Evelyn C. Hankins has been a curator at the Hirshhorn Museum and Sculpture Garden since 2008. While at the Hirshhorn, she has also organized an array of projects, including Pat Steir: Color Circle (2019); Marcel Duchamp: The Barbara and Aaron Levine Collection (2019); Charline von Heyl: Snake Eyes (2018); Mark Bradford: Pickett’s Charge (2017); Robert Irwin: All the Rules Will Change (2016) Susan Philipsz: Part File Score (2016); At the Hub of Things: New Views of the Collection (2014) (co-curated); Jennie C. Jones: Higher Resonance (2013); Over, Under Next: Experiments in Mixed Media, 1913-Present (2013); ColorForms (2010); Walead Beshty: Legibility on Color Backgrounds (2009); and The Panza Collection (2008).

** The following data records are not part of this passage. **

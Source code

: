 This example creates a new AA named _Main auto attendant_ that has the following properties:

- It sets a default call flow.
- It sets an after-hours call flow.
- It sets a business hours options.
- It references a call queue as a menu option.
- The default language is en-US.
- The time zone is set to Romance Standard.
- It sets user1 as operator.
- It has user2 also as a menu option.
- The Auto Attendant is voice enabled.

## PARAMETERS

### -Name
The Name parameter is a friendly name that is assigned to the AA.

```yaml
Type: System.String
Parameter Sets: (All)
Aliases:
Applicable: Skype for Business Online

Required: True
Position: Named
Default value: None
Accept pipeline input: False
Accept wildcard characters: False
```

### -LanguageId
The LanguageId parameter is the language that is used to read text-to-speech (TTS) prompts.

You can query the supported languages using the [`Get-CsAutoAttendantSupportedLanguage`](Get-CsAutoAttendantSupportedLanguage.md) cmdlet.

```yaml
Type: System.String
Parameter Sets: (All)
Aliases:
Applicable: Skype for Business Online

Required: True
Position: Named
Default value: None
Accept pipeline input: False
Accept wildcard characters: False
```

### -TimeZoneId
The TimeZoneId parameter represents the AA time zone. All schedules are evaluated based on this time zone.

In addition to her exhibition responsibilities, Evelyn provides curatorial oversight for the Hirshhorn’s collection of paintings and works on paper. She also has brought artworks in array of media into the collection by artists such as Deborah Roberts, Fred Sandback, Charles Gaines, Susan Philipsz, Jacqueline Humphries, Ann Pibal, Mary Weatherford, and Hilla and Bernd Becher, among others. She serves on a number of pan-institutional committees, including the Smithsonian Collections Advisory Committee and the Smithsonian Network Review Committee. Previously, Evelyn was the Curator of Collections and Exhibitions at the Robert Hull Fleming Museum at the University of Vermont in Burlington and an Assistant Curator at the Whitney Museum of American Art in New York. Evelyn earned her M.A. and Ph.D. in art history from Stanford University.